▶ _Problem to work on_
Please set down, exactly, the line with "(b) $G$-ben minden fokszám páros." and all lines that follow it through the end of the records below.

(Saved data entries)
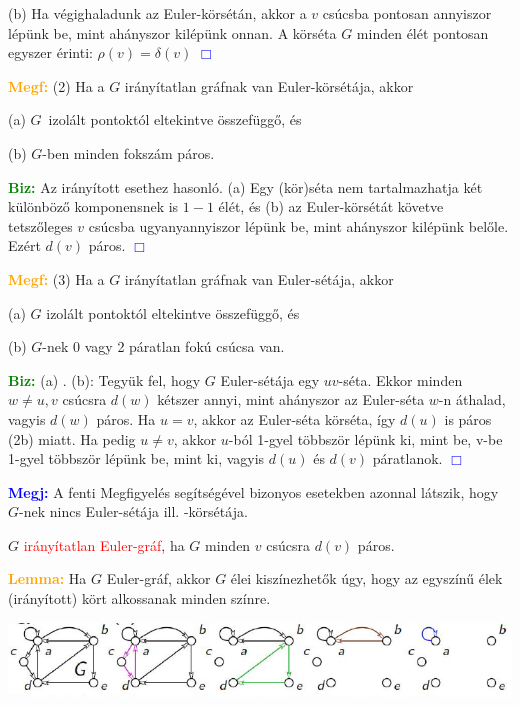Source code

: \documentclass[../../szobeli.tex]{subfiles}
\begin{document}
\begin{itemize}
        (b) Ha végighaladunk az Euler-körsétán, akkor a $v$ csúcsba pontosan annyiszor lépünk be, mint ahányszor kilépünk onnan. A körséta $G$ minden élét pontosan egyszer érinti: $\rho(v) = \delta(v)$  \textcolor{blue}{$\Box$} 

        \textcolor{orange}{\textbf{Megf:}} (2) Ha a $G$ irányítatlan gráfnak van Euler-körsétája, akkor 

            (a) $G$ izolált pontoktól eltekintve összefüggő, és

            (b) $G$-ben minden fokszám páros.

        \textcolor{green}{\textbf{Biz:}} Az irányított esethez hasonló. (a) Egy (kör)séta nem tartalmazhatja két különböző komponensnek is $1-1$ élét, és (b) az Euler-körsétát követve tetszőleges $v$ csúcsba ugyanyannyiszor lépünk be, mint ahányszor kilépünk belőle. Ezért $d(v)$ páros.  \textcolor{blue}{$\Box$} 

        \textcolor{orange}{\textbf{Megf:}} (3) Ha a $G$ irányítatlan gráfnak van Euler-sétája, akkor 

            (a) $G$ izolált pontoktól eltekintve összefüggő, és

            (b) $G$-nek 0 vagy 2 páratlan fokú csúcsa van.

        \textcolor{green}{\textbf{Biz:}} (a) \checkmark. (b): Tegyük fel, hogy $G$ Euler-sétája egy $uv$-séta. Ekkor minden $w \neq u,v$ csúcsra $d(w)$ kétszer annyi, mint ahányszor az Euler-séta $w$-n áthalad, vagyis $d(w)$ páros. Ha $u = v$, akkor az Euler-séta körséta, így $d(u)$ is páros (2b) miatt. Ha pedig $u \neq v$, akkor $u$-ból 1-gyel többször lépünk ki, mint be, v-be 1-gyel többször lépünk be, mint ki, vagyis $d(u)$ és $d(v)$ páratlanok.  \textcolor{blue}{$\Box$}

        \textcolor{blue}{\textbf{Megj:}} A fenti Megfigyelés segítségével bizonyos esetekben azonnal látszik, hogy $G$-nek nincs Euler-sétája ill. -körsétája.

        $G$ \textcolor{red}{irányítatlan Euler-gráf}, ha $G$ minden $v$ csúcsra $d(v)$ páros.

        \textcolor{orange}{\textbf{Lemma:}} Ha $G$ Euler-gráf, akkor $G$ élei kiszínezhetők úgy, hogy az egyszínű élek (irányított) kört alkossanak minden színre.

        \includegraphics[width=\textwidth]{img/2.png}


\end{itemize}
\end{document}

▶ _Answer space_
            (b) $G$-ben minden fokszám páros.

        \textcolor{green}{\textbf{Biz:}} Az irányított esethez hasonló. (a) Egy (kör)séta nem tartalmazhatja két különböző komponensnek is $1-1$ élét, és (b) az Euler-körsétát követve tetszőleges $v$ csúcsba ugyanyannyiszor lépünk be, mint ahányszor kilépünk belőle. Ezért $d(v)$ páros.  \textcolor{blue}{$\Box$} 

        \textcolor{orange}{\textbf{Megf:}} (3) Ha a $G$ irányítatlan gráfnak van Euler-sétája, akkor 

            (a) $G$ izolált pontoktól eltekintve összefüggő, és

            (b) $G$-nek 0 vagy 2 páratlan fokú csúcsa van.

        \textcolor{green}{\textbf{Biz:}} (a) \checkmark. (b): Tegyük fel, hogy $G$ Euler-sétája egy $uv$-séta. Ekkor minden $w \neq u,v$ csúcsra $d(w)$ kétszer annyi, mint ahányszor az Euler-séta $w$-n áthalad, vagyis $d(w)$ páros. Ha $u = v$, akkor az Euler-séta körséta, így $d(u)$ is páros (2b) miatt. Ha pedig $u \neq v$, akkor $u$-ból 1-gyel többször lépünk ki, mint be, v-be 1-gyel többször lépünk be, mint ki, vagyis $d(u)$ és $d(v)$ páratlanok.  \textcolor{blue}{$\Box$}

        \textcolor{blue}{\textbf{Megj:}} A fenti Megfigyelés segítségével bizonyos esetekben azonnal látszik, hogy $G$-nek nincs Euler-sétája ill. -körsétája.

        $G$ \textcolor{red}{irányítatlan Euler-gráf}, ha $G$ minden $v$ csúcsra $d(v)$ páros.

        \textcolor{orange}{\textbf{Lemma:}} Ha $G$ Euler-gráf, akkor $G$ élei kiszínezhetők úgy, hogy az egyszínű élek (irányított) kört alkossanak minden színre.

        \includegraphics[width=\textwidth]{img/2.png}


\end{itemize}
\end{document}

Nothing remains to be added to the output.